Records excerpted from a collection:
___

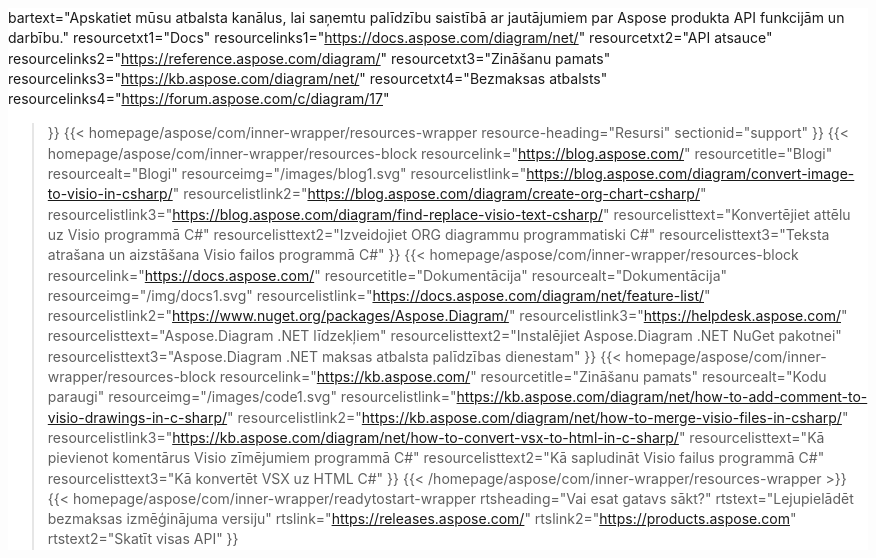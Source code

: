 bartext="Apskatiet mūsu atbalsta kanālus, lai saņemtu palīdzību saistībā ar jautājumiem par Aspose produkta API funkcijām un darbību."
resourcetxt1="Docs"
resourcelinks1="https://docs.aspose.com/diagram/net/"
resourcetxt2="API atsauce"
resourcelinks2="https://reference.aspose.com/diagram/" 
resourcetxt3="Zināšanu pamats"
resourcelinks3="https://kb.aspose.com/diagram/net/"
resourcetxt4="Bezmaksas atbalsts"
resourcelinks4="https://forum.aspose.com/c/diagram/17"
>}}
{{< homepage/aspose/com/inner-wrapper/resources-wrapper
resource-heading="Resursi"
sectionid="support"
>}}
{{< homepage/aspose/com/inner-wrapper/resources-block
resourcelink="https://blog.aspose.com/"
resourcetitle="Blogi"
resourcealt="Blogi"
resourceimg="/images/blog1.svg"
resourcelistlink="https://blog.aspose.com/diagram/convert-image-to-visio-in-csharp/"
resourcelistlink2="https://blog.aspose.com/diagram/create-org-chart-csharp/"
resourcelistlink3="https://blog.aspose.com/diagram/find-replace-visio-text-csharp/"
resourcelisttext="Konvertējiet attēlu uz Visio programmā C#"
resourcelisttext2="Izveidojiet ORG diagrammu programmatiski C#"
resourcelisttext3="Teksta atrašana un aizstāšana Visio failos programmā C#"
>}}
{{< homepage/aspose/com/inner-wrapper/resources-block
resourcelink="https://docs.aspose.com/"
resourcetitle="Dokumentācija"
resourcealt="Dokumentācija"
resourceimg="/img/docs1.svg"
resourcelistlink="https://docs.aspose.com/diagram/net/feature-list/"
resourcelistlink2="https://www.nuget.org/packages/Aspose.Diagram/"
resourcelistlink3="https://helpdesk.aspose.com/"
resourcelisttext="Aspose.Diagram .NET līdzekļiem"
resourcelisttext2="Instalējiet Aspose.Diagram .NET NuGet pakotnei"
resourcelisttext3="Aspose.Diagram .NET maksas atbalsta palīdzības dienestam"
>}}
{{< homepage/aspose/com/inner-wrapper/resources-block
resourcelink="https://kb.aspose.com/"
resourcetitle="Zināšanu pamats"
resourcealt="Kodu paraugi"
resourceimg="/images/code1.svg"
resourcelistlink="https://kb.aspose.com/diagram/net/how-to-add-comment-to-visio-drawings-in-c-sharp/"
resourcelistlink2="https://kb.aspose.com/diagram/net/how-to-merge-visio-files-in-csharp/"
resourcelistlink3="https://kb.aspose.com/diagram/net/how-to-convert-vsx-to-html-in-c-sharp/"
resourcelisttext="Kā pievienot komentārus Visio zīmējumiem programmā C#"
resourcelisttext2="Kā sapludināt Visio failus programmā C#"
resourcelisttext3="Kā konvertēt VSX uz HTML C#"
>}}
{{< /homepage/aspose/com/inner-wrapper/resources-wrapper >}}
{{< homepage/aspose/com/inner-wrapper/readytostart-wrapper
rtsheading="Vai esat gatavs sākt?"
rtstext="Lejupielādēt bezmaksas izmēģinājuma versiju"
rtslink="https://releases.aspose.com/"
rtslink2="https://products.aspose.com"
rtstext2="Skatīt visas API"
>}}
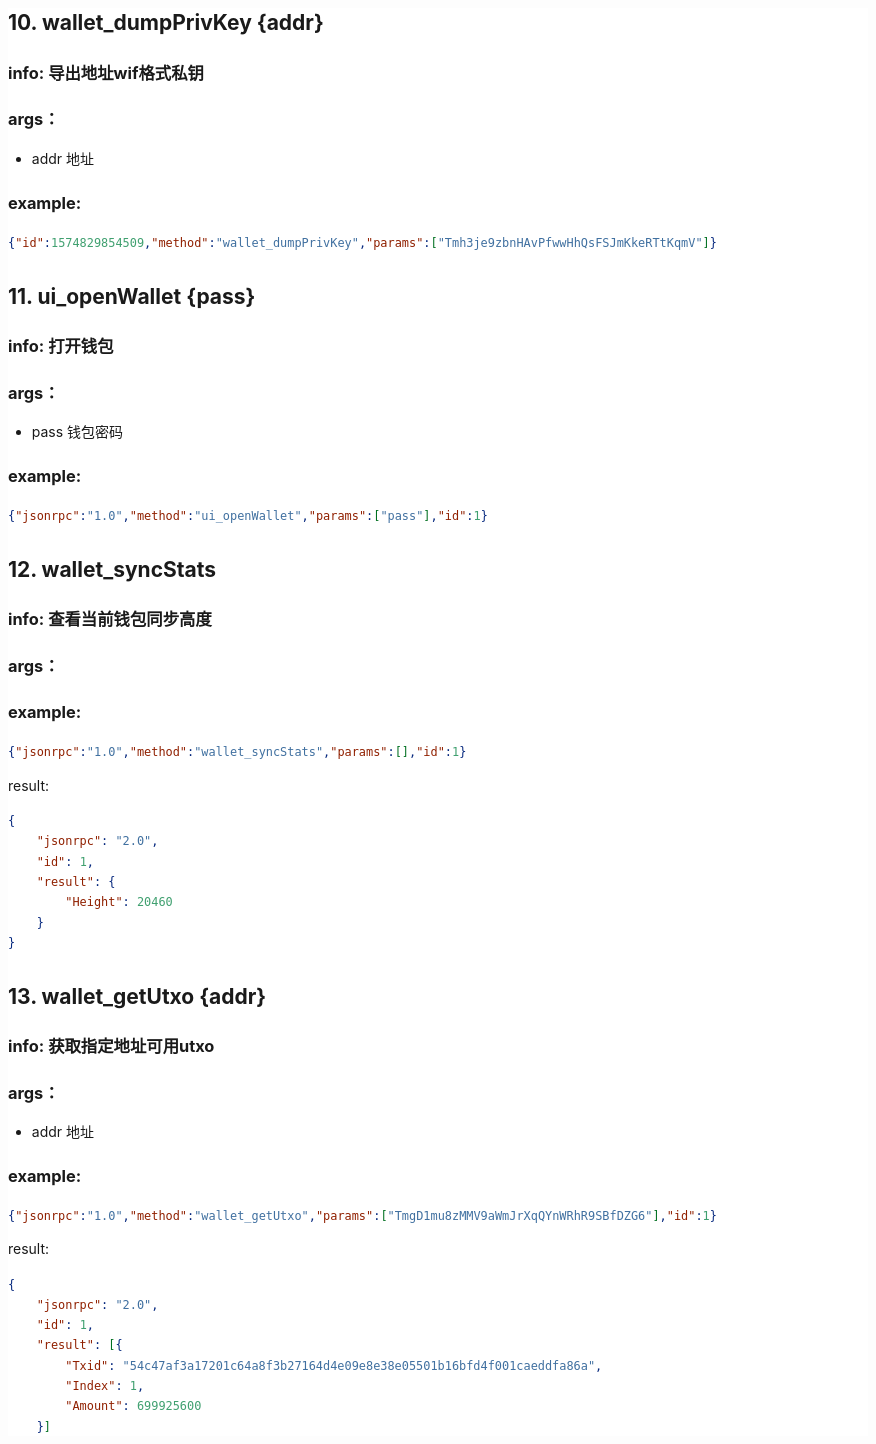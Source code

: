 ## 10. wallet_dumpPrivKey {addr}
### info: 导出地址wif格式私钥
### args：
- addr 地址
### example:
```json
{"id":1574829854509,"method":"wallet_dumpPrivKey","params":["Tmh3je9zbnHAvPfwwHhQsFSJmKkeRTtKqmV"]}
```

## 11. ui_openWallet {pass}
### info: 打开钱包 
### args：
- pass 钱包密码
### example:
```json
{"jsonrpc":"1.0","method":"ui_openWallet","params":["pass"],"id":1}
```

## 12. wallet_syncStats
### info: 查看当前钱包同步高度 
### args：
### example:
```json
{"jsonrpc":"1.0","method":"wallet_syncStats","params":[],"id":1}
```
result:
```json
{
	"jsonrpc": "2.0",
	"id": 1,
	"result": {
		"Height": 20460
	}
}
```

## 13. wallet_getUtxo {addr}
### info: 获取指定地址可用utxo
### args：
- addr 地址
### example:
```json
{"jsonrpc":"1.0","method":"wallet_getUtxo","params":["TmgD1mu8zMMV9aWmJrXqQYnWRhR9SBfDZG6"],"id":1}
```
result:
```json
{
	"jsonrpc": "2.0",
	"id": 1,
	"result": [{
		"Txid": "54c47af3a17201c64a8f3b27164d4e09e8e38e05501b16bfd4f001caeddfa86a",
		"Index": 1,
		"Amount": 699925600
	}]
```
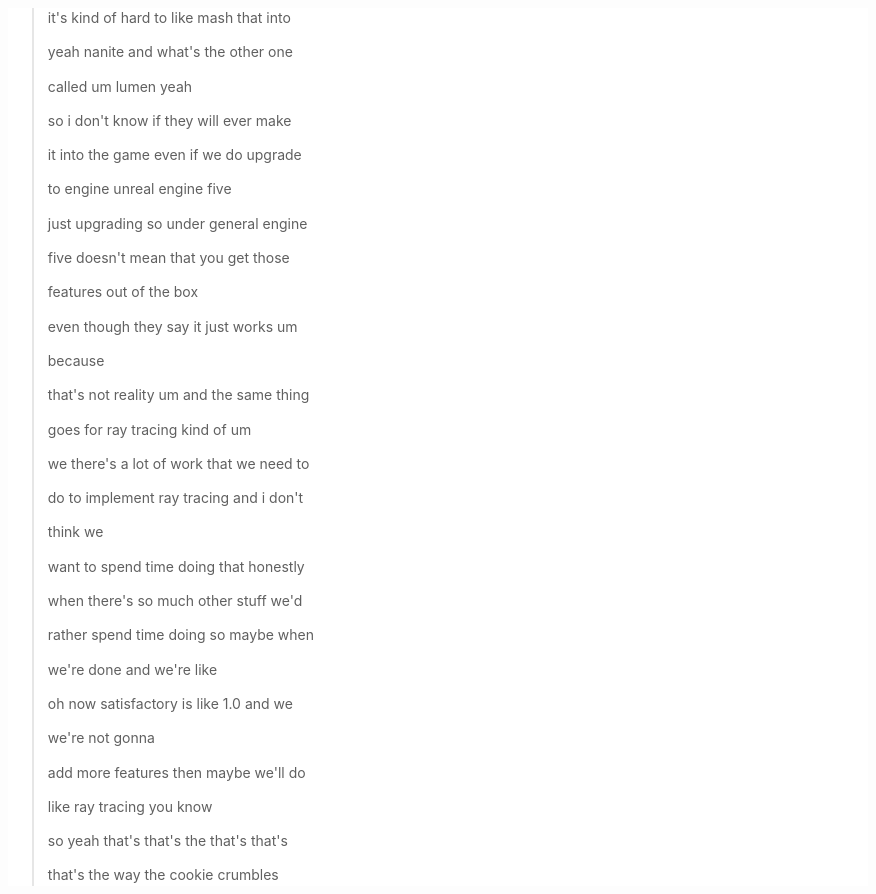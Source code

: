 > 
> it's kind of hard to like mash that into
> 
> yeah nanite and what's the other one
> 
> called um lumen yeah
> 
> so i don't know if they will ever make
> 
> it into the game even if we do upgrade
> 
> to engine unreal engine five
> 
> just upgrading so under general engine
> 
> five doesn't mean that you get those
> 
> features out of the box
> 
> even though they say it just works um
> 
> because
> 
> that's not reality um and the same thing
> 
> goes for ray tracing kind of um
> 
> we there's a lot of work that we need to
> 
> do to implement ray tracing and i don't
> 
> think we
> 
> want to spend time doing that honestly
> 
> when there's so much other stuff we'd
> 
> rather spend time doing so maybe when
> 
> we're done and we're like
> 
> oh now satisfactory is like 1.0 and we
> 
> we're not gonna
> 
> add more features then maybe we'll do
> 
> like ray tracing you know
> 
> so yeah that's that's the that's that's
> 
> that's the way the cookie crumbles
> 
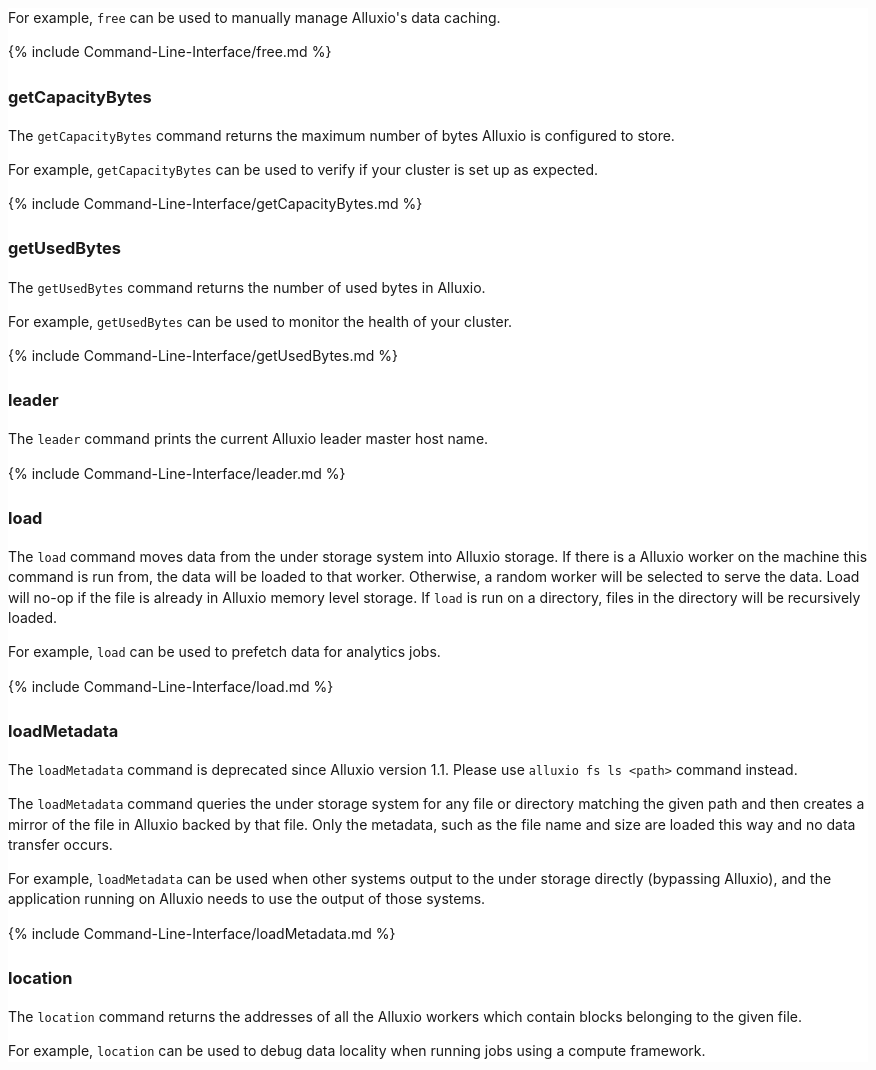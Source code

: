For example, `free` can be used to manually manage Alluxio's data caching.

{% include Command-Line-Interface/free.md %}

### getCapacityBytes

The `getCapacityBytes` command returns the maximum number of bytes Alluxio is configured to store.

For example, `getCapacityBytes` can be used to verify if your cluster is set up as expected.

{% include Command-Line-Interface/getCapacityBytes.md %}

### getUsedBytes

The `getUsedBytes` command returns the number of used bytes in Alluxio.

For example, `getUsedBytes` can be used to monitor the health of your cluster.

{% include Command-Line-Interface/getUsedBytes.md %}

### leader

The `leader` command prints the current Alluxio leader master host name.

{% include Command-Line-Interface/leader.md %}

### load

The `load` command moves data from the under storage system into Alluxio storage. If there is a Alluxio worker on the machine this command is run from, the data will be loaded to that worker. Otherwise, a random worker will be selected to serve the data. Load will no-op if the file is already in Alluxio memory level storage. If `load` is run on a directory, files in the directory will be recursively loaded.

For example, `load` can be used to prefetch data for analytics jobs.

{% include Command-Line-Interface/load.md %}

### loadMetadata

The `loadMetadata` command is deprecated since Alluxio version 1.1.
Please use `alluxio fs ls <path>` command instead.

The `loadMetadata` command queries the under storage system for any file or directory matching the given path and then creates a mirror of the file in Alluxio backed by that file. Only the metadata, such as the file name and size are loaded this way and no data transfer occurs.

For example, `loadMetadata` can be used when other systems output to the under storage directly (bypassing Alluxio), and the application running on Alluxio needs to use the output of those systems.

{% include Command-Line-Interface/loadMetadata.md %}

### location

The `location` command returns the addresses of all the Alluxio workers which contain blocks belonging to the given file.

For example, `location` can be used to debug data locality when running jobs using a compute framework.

___

▶ **Your assignment**:
The lines of the records that contain the string "jsonrpc" should be located and copied.

▶ **Output for this task**:
{"jsonrpc":"1.0","method":"ui_openWallet","params":["pass"],"id":1}
{"jsonrpc":"1.0","method":"wallet_syncStats","params":[],"id":1}
	"jsonrpc": "2.0",
{"jsonrpc":"1.0","method":"wallet_getUtxo","params":["TmgD1mu8zMMV9aWmJrXqQYnWRhR9SBfDZG6"],"id":1}
	"jsonrpc": "2.0",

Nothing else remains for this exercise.